R Functions to Calculate VaR 5% and VaR 1%

We'll use the following libraries:

library(fBasics)
library(tseries)

Below are the var5 and var1 functions.

## var5 and var 1 functions ## x is the stock ticker in quotes and y in the
## number of calendar days of history
var5 <- function(x, y) {

    x <- get.hist.quote(x, start = (Sys.Date() - y), quote = "Close")
    x <- ts(x)
    r <- log(x[2:(length(x))]/x[1:(length(x) - 1)])
    emp.var <- quantile(r, probs = 0.05) * 1e+06
    cat("The empirical VaR is", emp.var, "\n")
    cat("The VaR assuming a normal distribution is", quantile(rnorm(5e+05, mean = mean(r), 
        sd = sd(r)), probs = 0.05) * 1e+06, "\n")
    rm(x)
    rm(r)
}

var1 <- function(x, y) {

    x <- get.hist.quote(x, start = (Sys.Date() - y), quote = "Close")
    x <- ts(x)
    r <- log(x[2:(length(x))]/x[1:(length(x) - 1)])
    emp.var <- quantile(r, probs = 0.01) * 1e+06
    cat("The empirical VaR is", emp.var, "\n")
    cat("The VaR assuming a normal distribution is", quantile(rnorm(5e+05, mean = mean(r), 
        sd = sd(r)), probs = 0.01) * 1e+06, "\n")
    rm(x)
    rm(r)
}

Note the functions assume we have $1,000,000 invested in the asset.
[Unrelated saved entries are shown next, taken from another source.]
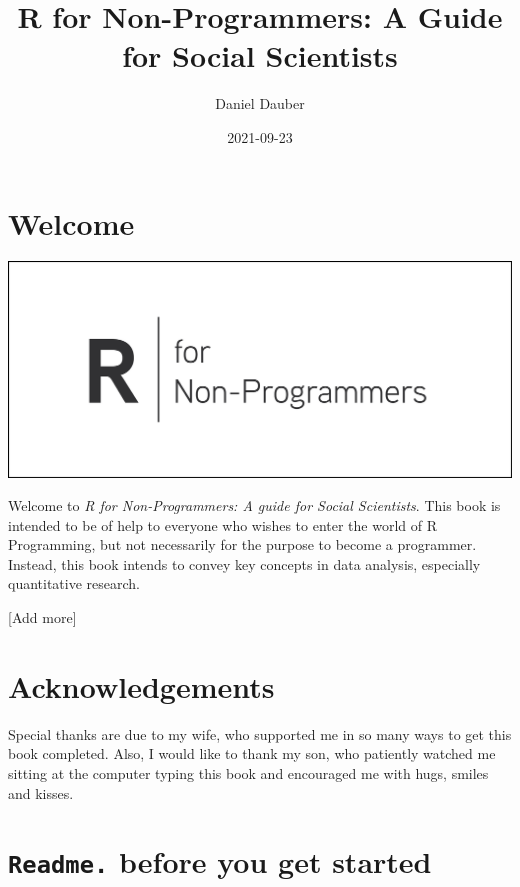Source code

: \documentclass[
]{book}
\title{R for Non-Programmers: A Guide for Social Scientists}
\author{Daniel Dauber}
\date{2021-09-23}
\begin{document}
\maketitle

{
\setcounter{tocdepth}{1}
\tableofcontents
}
\hypertarget{welcome}{%
\chapter*{Welcome 👋}\label{welcome}}

\includegraphics{images/chapter_00_img/r_for_non_programmers_logo.png}

Welcome to \emph{R for Non-Programmers: A guide for Social Scientists}. This book is intended to be of help to everyone who wishes to enter the world of R Programming, but not necessarily for the purpose to become a programmer. Instead, this book intends to convey key concepts in data analysis, especially quantitative research.

{[}Add more{]}

\hypertarget{acknowledgments}{%
\chapter*{Acknowledgements 🙏}\label{acknowledgments}}

Special thanks are due to my wife, who supported me in so many ways to get this book completed. Also, I would like to thank my son, who patiently watched me sitting at the computer typing this book and encouraged me with hugs, smiles and kisses.

\hypertarget{readme-before-you-get-started}{%
\chapter{\texorpdfstring{\texttt{Readme.} before you get started}{Readme. before you get started}}\label{readme-before-you-get-started}}
\end{document}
We can use the functions like:

var5("goog", 250)
## The empirical VaR is -14335 
## The VaR assuming a normal distribution is -21255

and

var1("ge", 340)
## The empirical VaR is -30014 
## The VaR assuming a normal distribution is -24945

These functions output VaR estimates using both the historical empirical density function and a normal density (with a mean and standard deviation based on the historical data).